## Work request:
Copy out the entries word for word, leaving images aside.

(Saved entries)
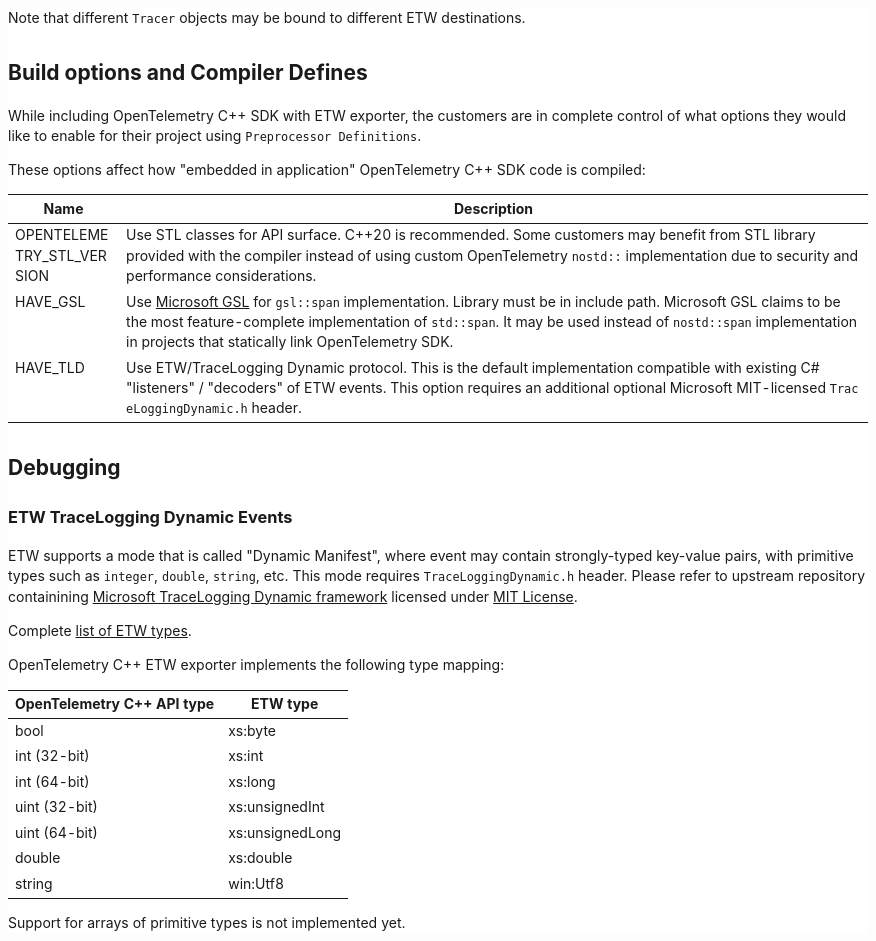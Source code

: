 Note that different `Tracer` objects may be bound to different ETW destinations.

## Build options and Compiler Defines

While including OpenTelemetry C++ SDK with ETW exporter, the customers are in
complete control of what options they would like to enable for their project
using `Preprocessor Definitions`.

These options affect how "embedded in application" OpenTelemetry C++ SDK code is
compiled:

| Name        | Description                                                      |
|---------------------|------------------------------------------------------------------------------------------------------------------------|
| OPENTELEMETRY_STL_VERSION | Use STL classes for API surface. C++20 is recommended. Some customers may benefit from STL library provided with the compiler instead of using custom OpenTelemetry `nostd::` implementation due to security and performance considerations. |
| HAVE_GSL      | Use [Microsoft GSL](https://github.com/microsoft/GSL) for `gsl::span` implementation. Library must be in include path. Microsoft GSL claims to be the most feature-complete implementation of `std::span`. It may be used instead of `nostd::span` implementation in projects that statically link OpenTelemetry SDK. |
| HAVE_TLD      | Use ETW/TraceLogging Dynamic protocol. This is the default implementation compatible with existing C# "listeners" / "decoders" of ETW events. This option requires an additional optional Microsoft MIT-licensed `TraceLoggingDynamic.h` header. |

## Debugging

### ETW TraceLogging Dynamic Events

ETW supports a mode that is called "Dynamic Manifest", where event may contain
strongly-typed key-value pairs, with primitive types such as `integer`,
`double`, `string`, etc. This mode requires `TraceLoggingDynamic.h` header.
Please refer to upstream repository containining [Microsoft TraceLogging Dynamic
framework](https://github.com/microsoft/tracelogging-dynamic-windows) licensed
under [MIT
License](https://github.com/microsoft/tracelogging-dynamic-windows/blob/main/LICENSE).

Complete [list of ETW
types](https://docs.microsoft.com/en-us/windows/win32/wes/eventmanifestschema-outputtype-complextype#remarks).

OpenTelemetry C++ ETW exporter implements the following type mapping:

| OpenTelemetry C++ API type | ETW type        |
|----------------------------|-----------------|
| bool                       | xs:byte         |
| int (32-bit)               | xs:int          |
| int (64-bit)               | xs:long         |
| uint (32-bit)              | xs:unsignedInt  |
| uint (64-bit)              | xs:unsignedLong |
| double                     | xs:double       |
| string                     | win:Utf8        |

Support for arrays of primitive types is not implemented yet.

## Output below:
Source code

: Note that different `Tracer` objects may be bound to different ETW destinations.

## Build options and Compiler Defines

While including OpenTelemetry C++ SDK with ETW exporter, the customers are in
complete control of what options they would like to enable for their project
using `Preprocessor Definitions`.

These options affect how "embedded in application" OpenTelemetry C++ SDK code is
compiled:

| Name        | Description                                                      |
|---------------------|------------------------------------------------------------------------------------------------------------------------|
| OPENTELEMETRY_STL_VERSION | Use STL classes for API surface. C++20 is recommended. Some customers may benefit from STL library provided with the compiler instead of using custom OpenTelemetry `nostd::` implementation due to security and performance considerations. |
| HAVE_GSL      | Use [Microsoft GSL](https://github.com/microsoft/GSL) for `gsl::span` implementation. Library must be in include path. Microsoft GSL claims to be the most feature-complete implementation of `std::span`. It may be used instead of `nostd::span` implementation in projects that statically link OpenTelemetry SDK. |
| HAVE_TLD      | Use ETW/TraceLogging Dynamic protocol. This is the default implementation compatible with existing C# "listeners" / "decoders" of ETW events. This option requires an additional optional Microsoft MIT-licensed `TraceLoggingDynamic.h` header. |

## Debugging

### ETW TraceLogging Dynamic Events

ETW supports a mode that is called "Dynamic Manifest", where event may contain
strongly-typed key-value pairs, with primitive types such as `integer`,
`double`, `string`, etc. This mode requires `TraceLoggingDynamic.h` header.
Please refer to upstream repository containining [Microsoft TraceLogging Dynamic
framework](https://github.com/microsoft/tracelogging-dynamic-windows) licensed
under [MIT
License](https://github.com/microsoft/tracelogging-dynamic-windows/blob/main/LICENSE).

Complete [list of ETW
types](https://docs.microsoft.com/en-us/windows/win32/wes/eventmanifestschema-outputtype-complextype#remarks).

OpenTelemetry C++ ETW exporter implements the following type mapping:

| OpenTelemetry C++ API type | ETW type        |
|----------------------------|-----------------|
| bool                       | xs:byte         |
| int (32-bit)               | xs:int          |
| int (64-bit)               | xs:long         |
| uint (32-bit)              | xs:unsignedInt  |
| uint (64-bit)              | xs:unsignedLong |
| double                     | xs:double       |
| string                     | win:Utf8        |

Support for arrays of primitive types is not implemented yet.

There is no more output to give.